Multiplayer diferenciado
Embora No Man’s Sky seja uma experiência essencialmente single player, o game incorpora elementos multiplayer semelhantes àqueles vistos em Demon’s Souls e Dark Souls. Conforme você descobre novos planetas, eles ficam registrados em um mapa galáctico que fornece detalhes sobre a atmosfera e os recursos encontrados no local — informações que podem ser compartilhadas por outros jogadores em seus próprios universos.
Fonte: Divulgação
Apesar de você ganhar créditos por compartilhar suas descobertas, nem sempre isso pode se mostrar uma ideia atraente.
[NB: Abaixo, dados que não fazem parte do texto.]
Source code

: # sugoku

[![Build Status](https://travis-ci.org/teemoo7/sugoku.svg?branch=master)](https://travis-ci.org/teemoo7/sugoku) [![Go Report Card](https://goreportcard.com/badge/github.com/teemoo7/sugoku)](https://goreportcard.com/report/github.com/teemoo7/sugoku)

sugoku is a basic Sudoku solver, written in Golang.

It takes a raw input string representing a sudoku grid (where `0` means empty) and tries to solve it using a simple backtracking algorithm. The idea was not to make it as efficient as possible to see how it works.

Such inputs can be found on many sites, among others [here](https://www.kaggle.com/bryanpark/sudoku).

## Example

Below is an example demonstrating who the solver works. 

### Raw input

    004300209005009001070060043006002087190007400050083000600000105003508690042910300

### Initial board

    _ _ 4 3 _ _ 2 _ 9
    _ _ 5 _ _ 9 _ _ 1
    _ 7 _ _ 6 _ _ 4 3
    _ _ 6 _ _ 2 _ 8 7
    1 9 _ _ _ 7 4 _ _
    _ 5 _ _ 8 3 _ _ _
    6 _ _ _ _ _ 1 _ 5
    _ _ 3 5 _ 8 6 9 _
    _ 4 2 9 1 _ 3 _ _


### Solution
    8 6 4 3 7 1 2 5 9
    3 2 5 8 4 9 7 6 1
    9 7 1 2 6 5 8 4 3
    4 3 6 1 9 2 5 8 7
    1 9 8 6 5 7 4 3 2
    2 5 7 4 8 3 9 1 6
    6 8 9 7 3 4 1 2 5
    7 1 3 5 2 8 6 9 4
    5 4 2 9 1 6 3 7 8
Mesmo que você nunca veja outros jogadores, os mundos descobertos são compartilhados entre todos os que exploram o game — ou seja, indicar a existência de um planeta repleto de recursos raros pode fazer com que outras pessoas os esgotem rapidamente.
Segundo os desenvolvedores, as ações realizadas por uma pessoa têm impacto na experiência testemunhada pelas demais, contanto que isso seja feito em larga escala. Ou seja, embora matar um único pássaro não faça diferença no mundo do jogo, decidir exterminar uma única espécie animal vai fazer com que ninguém mais consiga encontrá-la.
Fonte: Divulgação
“Há algumas coisas que você pode fazer pelas razões erradas. Você pode transmitir certas informações por motivos pouco apropriados. Mas, em geral, acreditamos que as pessoas vão jogar cooperativamente para o benefício de todos. É possível ser um babaca no jogo se você quiser, mas isso traz menos valor à experiência”, afirma Murray.
Ou seja, assim como acontece na série Souls, será possível utilizar o sistema de avisos tanto para indicar a existência de recursos e tesouros quanto para prejudicar outros jogadores. Quem já jogou a franquia da From Software sabe muito bem que, apesar de a maioria das mensagens ajudar a sobreviver, não faltam aquelas que pedem que o jogador se jogue em um abismo com a promessa de que há um tesouro secreto no local.
Lançamento ainda sem plataformas
Embora ainda não haja uma data de lançamento determinada tampouco plataformas anunciadas, tudo indica que No Man’s Sky terá como casa ao menos um dos consoles da nova geração e provavelmente o PC. Isso porque, apesar de não apostar em gráficos exatamente realistas, o jogo possui um universo gigantesco que só pode existir com a ajuda dos hardwares mais potentes disponíveis no mercado.
Fonte: Divulgação
“A nova geração está nos dando poder”, afirmou Murray à Polygon. “Os novos consoles são muito bons, mas a maioria dos jogos que vimos parecem experiências que você já poderia ter na geração passada. Eles possuem gráficos novos, mas estamos interessados em criar mais do que isso e criar jogabilidades dignas da nova geração”, explica.
Resta esperar para ver o que a pequena equipe da Hello Games será capaz de desenvolver e nos mostrar nos próximos meses. Porém, ao menos se depender do pouco que foi mostrado no trailer de revelação do jogo, uma coisa é certa: No Man’s Sky tem tudo para conquistar um espaço especial no universo de games que sabem explorar como poucos as possibilidades do gênero ficção científica.